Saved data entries

= Beginning of Section =

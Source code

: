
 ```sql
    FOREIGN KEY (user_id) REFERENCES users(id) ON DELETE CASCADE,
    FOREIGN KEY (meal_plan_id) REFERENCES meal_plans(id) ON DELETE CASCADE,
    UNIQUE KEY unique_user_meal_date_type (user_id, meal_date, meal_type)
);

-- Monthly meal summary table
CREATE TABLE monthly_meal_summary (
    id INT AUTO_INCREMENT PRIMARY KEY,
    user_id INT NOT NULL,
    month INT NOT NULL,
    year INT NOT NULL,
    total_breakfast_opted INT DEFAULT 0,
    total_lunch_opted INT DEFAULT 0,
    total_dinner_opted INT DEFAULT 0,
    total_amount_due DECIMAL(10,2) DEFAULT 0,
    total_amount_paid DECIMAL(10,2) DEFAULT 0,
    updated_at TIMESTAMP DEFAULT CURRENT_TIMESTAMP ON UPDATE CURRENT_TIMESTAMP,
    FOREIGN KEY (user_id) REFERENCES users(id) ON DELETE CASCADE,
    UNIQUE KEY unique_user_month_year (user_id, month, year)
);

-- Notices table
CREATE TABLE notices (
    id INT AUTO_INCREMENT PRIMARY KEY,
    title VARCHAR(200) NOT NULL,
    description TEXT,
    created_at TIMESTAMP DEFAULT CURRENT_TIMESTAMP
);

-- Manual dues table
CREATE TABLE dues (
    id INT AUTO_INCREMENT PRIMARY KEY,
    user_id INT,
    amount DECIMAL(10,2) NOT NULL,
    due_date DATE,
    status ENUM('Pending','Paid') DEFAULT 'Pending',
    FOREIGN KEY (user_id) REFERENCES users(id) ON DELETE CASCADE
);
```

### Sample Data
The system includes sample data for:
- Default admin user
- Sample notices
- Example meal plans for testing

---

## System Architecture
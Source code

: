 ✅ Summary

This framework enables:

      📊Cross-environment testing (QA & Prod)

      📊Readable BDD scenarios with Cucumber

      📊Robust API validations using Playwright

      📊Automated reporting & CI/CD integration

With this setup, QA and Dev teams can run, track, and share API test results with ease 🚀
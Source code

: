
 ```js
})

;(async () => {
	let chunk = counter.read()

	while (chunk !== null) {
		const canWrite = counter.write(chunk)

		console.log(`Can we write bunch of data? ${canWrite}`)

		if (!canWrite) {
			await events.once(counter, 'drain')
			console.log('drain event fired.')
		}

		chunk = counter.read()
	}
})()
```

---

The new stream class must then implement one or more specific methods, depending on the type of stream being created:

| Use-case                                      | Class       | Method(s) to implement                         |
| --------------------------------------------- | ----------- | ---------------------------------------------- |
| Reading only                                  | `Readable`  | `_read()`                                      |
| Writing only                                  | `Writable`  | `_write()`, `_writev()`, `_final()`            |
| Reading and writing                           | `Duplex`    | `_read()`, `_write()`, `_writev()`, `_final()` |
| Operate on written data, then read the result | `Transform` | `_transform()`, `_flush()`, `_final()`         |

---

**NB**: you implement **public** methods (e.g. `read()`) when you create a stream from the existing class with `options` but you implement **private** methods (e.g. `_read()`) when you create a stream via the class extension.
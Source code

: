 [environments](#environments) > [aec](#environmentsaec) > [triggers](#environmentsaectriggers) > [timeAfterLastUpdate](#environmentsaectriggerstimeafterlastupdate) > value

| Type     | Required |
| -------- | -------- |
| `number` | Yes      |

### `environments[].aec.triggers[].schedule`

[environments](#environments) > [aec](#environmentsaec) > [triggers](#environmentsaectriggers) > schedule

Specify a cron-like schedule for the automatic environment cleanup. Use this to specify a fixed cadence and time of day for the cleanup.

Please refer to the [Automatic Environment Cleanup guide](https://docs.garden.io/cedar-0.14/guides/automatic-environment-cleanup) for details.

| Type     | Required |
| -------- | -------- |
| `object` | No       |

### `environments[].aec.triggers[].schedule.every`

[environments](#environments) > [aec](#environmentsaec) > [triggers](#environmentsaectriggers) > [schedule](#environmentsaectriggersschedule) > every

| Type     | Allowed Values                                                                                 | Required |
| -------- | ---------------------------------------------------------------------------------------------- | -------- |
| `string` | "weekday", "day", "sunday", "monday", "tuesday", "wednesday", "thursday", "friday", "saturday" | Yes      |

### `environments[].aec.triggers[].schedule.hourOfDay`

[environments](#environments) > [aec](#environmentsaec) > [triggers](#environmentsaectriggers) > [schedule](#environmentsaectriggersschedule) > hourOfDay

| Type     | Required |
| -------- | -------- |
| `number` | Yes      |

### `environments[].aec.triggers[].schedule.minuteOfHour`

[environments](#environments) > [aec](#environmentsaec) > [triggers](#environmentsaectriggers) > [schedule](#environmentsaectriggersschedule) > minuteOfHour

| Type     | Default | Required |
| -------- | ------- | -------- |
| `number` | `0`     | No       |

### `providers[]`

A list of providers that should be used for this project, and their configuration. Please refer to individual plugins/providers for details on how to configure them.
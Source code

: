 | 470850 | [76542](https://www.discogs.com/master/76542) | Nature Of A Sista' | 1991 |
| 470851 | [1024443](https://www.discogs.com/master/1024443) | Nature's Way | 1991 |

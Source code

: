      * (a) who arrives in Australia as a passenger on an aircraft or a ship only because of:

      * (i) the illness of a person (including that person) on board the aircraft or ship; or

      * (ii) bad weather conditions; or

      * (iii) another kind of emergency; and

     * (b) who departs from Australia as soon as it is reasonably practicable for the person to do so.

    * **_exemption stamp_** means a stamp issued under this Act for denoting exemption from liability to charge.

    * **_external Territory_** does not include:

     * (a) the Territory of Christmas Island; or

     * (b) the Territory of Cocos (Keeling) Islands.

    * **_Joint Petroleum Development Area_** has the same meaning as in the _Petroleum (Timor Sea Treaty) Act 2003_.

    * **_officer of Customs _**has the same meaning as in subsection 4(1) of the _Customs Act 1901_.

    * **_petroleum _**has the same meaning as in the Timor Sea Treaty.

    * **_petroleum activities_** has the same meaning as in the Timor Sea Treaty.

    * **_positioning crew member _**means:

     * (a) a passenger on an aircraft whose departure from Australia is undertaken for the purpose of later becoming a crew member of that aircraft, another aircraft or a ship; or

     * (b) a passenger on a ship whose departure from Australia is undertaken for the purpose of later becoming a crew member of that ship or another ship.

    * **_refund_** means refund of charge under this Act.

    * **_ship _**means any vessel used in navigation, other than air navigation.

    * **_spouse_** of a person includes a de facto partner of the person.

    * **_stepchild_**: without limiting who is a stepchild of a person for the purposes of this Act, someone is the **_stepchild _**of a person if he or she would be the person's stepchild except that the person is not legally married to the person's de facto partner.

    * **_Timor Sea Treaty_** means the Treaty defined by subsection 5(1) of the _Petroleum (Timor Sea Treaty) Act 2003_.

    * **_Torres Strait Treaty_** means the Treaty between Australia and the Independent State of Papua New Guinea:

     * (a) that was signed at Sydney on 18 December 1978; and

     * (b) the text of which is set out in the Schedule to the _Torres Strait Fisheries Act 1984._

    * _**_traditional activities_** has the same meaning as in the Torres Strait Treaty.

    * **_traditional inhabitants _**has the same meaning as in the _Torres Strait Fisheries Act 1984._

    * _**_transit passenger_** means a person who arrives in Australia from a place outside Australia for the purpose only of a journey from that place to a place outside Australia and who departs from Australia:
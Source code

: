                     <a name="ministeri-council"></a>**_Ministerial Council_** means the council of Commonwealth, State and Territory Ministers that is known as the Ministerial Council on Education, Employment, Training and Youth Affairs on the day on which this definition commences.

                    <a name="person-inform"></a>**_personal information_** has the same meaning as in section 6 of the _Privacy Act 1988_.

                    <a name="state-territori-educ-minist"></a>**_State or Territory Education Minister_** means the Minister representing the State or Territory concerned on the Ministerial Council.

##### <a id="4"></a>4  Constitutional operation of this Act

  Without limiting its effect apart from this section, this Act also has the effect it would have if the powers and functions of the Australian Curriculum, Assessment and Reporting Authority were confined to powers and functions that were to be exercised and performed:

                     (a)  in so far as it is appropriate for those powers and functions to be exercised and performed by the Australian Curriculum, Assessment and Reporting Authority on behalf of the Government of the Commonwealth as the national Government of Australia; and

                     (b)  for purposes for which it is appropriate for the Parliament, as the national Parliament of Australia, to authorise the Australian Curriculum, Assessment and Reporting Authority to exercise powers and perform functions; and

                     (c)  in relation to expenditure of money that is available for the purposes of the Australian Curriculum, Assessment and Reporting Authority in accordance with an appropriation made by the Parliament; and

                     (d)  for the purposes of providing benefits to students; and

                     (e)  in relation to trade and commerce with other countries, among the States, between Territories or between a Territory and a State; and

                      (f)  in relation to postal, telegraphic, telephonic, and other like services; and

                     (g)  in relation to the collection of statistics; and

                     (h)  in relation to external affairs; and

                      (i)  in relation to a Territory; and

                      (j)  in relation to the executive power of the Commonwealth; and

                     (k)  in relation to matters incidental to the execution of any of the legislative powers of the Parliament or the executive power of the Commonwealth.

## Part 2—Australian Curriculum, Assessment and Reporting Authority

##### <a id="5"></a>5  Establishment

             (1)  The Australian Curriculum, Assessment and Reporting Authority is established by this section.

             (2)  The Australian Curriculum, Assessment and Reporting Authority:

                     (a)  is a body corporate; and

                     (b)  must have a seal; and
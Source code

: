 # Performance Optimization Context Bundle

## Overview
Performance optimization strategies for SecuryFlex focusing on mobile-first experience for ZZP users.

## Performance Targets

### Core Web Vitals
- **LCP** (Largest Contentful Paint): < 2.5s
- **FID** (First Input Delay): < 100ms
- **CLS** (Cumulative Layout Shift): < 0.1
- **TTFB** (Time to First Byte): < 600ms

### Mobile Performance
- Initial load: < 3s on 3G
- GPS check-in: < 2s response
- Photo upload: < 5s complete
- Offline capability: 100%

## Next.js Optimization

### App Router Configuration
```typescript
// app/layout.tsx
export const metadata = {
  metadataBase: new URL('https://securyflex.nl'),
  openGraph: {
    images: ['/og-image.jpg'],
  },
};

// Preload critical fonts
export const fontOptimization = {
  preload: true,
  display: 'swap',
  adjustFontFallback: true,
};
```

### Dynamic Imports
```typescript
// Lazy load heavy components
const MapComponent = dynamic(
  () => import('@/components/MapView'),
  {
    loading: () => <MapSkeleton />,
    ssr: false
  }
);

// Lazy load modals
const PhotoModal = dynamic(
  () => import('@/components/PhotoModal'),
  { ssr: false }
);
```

= End of Section =

▶ **WORK TO COMPLETE**:
Which lines above run from the one containing "under this Act." down to the one containing "de facto partner."? Repeat exactly those, both ends included, and nothing else.

▶ **WRITTEN ANSWER**:
    * **_refund_** means refund of charge under this Act.

    * **_ship _**means any vessel used in navigation, other than air navigation.

    * **_spouse_** of a person includes a de facto partner of the person.

    * **_stepchild_**: without limiting who is a stepchild of a person for the purposes of this Act, someone is the **_stepchild _**of a person if he or she would be the person's stepchild except that the person is not legally married to the person's de facto partner.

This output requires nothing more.